Sunday, August 2, 2015

The Kaleidoscope of The Carnival Glass Makers

Oh, those beautiful hues we see as the light plays with the golden iridescence on the colored glass - pinks, purples, teals, blues and greens changing with each turn of the glass against the light.  I love the old carnival glass.  There are patterns that I love from all the great carnival glass manufacturers, but I think I love Millersburg the most.  You can get lost in a piece of glass looking at the kaleidoscope of colors - pinks, purples, greens and teals and oh, that radium finish.

Millersburg Blackberry Wreath 

There were five main carnival glass makers - Fenton, Northwood, Dugan, Millersburg and Imperial. Fenton introduced carnival glass to the world in 1907 and for the next 25 years, the stories of the men and relationships between these great glass companies are like a kaleidoscope as much as the carnival glass itself.  First in a series of five articles.

Fenton Art Glass - Of the five major old carnival glass companies, Fenton Art Glass has been in operation the longest.  Brothers, Frank L. and John W. Fenton opened Fenton Art Glass Company in July 1905 in Martins Ferry, Ohio as a decorating company using glassware made by other companies.  In a few years, land was purchased in Williamstown, W.Va and their first glass was produced on January 2, 1907.  It is said that their first piece of glass produced was a crystal cream pitcher in the Water Lily and Cattails pattern. The company officers were John W. as president, Frank L. as secretary/treasurer and general manager and Charles Fenton as vice-president.   A turn of the kaleidoscope and you see the hiring of their first plant manager, Jacob Rosenthal.  Jacob Rosenthal had worked at the Indiana Tumbler & Goblet Company in Greentown, IN from the fall of 1900 to June 13, 1903 when the Indiana Tumbler & Goblet Company burned to the ground and was never rebuilt.  While at Greentown, Indiana, Jacob Rosenthal invented the famous chocolate colored glass, Golden Agate aka Holly Amber and Rose Agate.
Fenton introduced carnival glass to the world later in 1907.  They produced this beautiful iridescent glass in many colors - green, marigold (clear glass), amethyst, blue, red and all the colors in between.   Numerous patterns with many different shapes and edgings.  I consider the Vintage or Grape Delight pattern their most recognized pattern.  Some of my favorite patterns include Acorn, Dragon and Lotus, Persian Medallion, Little Flowers, Orange Tree, several Peacock patterns and my most favorite, the Panther pattern and the Sailboats pattern.

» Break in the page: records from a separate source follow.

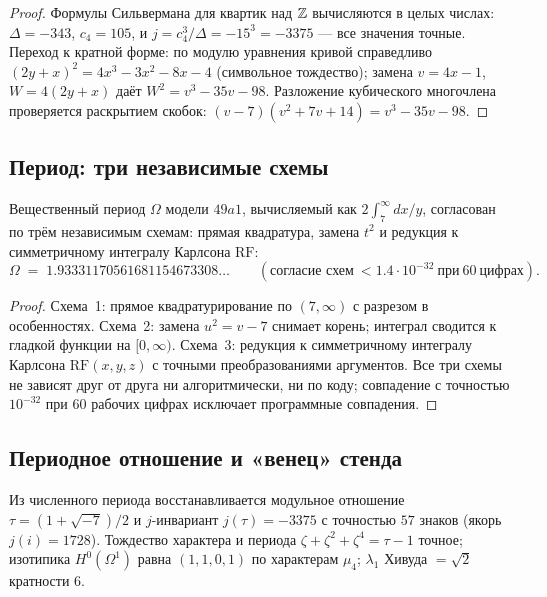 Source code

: \begin{proof}
Формулы Сильвермана для квартик над $\ZZ$ вычисляются в целых числах:
$\Delta=-343$, $c_4=105$, и $j=c_4^3/\Delta=-15^3=-3375$ — все
значения точные. Переход к кратной форме: по модулю уравнения кривой
справедливо $(2y+x)^2=4x^3-3x^2-8x-4$ (символьное тождество);
замена $v=4x-1$, $W=4(2y+x)$ даёт $W^2=v^3-35v-98$. Разложение
кубического многочлена проверяется раскрытием скобок: $(v-7)(v^2+
7v+14)=v^3-35v-98$.
\end{proof}

\subsection{Период: три независимые схемы}

\begin{proposition}\label{prop:klein-period}
Вещественный период $\Omega$ модели $49a1$, вычисляемый как
$2\int_7^\infty dx/y$, согласован по трём независимым схемам:
прямая квадратура, замена $t^2$ и редукция к симметричному интегралу
Карлсона $\mathrm{RF}$:
\[
  \Omega \;=\; 1.93331170561681154673308\ldots
  \qquad (\text{согласие схем}\ <1.4\cdot10^{-32}\ \text{при}\ 60\ \text{цифрах}).
\]
\end{proposition}

\begin{proof}
Схема~1: прямое квадратурирование по $(7,\infty)$ с разрезом в
особенностях. Схема~2: замена $u^2=v-7$ снимает корень; интеграл
сводится к гладкой функции на $[0,\infty)$. Схема~3: редукция к
симметричному интегралу Карлсона $\mathrm{RF}(x,y,z)$ с точными
преобразованиями аргументов. Все три схемы не зависят друг от друга
ни алгоритмически, ни по коду; совпадение с точностью $10^{-32}$
при $60$ рабочих цифрах исключает программные совпадения.
\end{proof}

\subsection{Периодное отношение и «венец» стенда}

\begin{theorem}\label{th:klein-j}
Из численного периода восстанавливается модульное отношение
$\tau=(1+\sqrt{-7})/2$ и $j$-инвариант $j(\tau)=-3375$ с точностью
$57$ знаков (якорь $j(i)=1728$). Тождество характера и периода
$\zeta+\zeta^2+\zeta^4=\tau-1$ точное; изотипика $H^0(\Omega^1)$
равна $(1,1,0,1)$ по характерам $\mu_4$; $\lambda_1$ Хивуда
$=\sqrt2$ кратности $6$.
\end{theorem}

Some Fenton pieces of my carnival glass collection including Acorn and Panther in marigold (golden) and Orange Tree, Persian Medallion and Sailboats in Cobalt Blue.  A lot of times, Fenton would use one pattern for the interior and a different pattern for the exterior.  Fenton used Orange Tree as the exterior pattern for a lot of pieces.  The Sailboats dish shown below has the Orange Tree pattern on the exterior.  The kaleidoscope is always turning..........

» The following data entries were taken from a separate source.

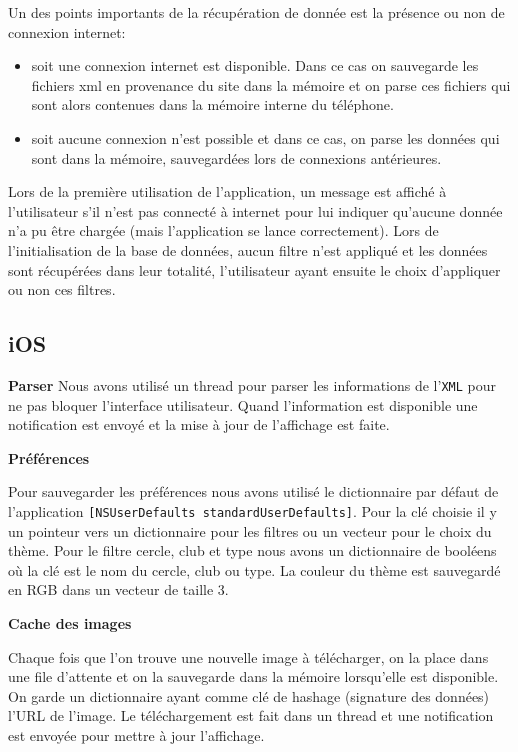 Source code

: \documentclass[a4paper, 11px]{article}
\begin{document}
\vspace{0.5cm}
\noindent Un des points importants de la récupération de donnée est la présence ou non de connexion internet: 
\begin{itemize}
\item soit une connexion internet est disponible. Dans ce cas on sauvegarde les fichiers xml en provenance du site dans la mémoire et on parse ces fichiers qui sont alors contenues dans la mémoire interne du téléphone.
\item soit aucune connexion n'est possible et dans ce cas, on parse les données qui sont dans la mémoire, sauvegardées lors de connexions antérieures.\\
\end{itemize}

\noindent Lors de la première utilisation de l'application, un message est affiché à l'utilisateur s'il n'est pas connecté à internet pour lui indiquer qu'aucune donnée n'a pu être chargée (mais l'application se lance correctement).
 Lors de l'initialisation de la base de données, aucun filtre n'est appliqué et les données sont récupérées dans leur totalité, l'utilisateur ayant ensuite le choix d'appliquer ou non ces filtres.

\subsection{iOS}
{\bf Parser}
Nous avons utilisé un thread pour parser les informations de l'\texttt{XML} pour ne pas bloquer l'interface utilisateur. Quand l'information est disponible une notification est envoyé et la mise à jour de l'affichage est faite.


{\bf Préférences}

Pour sauvegarder les préférences nous avons utilisé le dictionnaire par défaut de l'application 
\texttt{[NSUserDefaults standardUserDefaults]}. Pour la clé choisie il y un pointeur vers un dictionnaire pour les filtres ou un vecteur pour le choix du thème. Pour le filtre cercle, club et type nous avons un dictionnaire de booléens où la clé est le nom du cercle, club ou type. La couleur du thème est sauvegardé en RGB dans un vecteur de taille 3. 
 
{\bf Cache des images}

Chaque fois que l'on trouve une nouvelle image à télécharger, on la place dans une file d'attente et on la sauvegarde dans la mémoire lorsqu'elle est disponible. On garde un dictionnaire ayant comme clé de hashage (signature des données) l'URL de l'image. Le téléchargement est fait dans un thread et une notification est envoyée pour mettre à jour l'affichage.
\end{document}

Frank L. Fenton, born in 1880 in Indiana, Pa, graduated from high school in 1897 and began his glass-making career that same year by becoming an apprentice at Northwood Glass Company when it was located in the old Indiana Glass Company glass plant in Indiana, Pa. and Harry Northwood was running the factory.  Frank became a foreman in 1898.   Frank L. left Northwood in 1900.  Harry Northwood had sold to the National Glass Company in 1899.  Frank L. went to work for a new glass company, Jefferson Glass Co in Steubenville, Oh.  Harry Bastow was the president and general manager of this new company.  When Harry Bastow opened his own business, Bastow Glass Company in Coudersport, Pa, Frank L. Fenton followed.  This was in late 1903.  John W. Fenton also worked there.  The Bastow Glass Company was destroyed by fire in mid 1904 and Frank L. Fenton moved to Wheeling, Pa to work for the new H. Northwood & Company in Wheeling, Pa.  The Fenton - Northwood connection and another turn of the kaleidoscope.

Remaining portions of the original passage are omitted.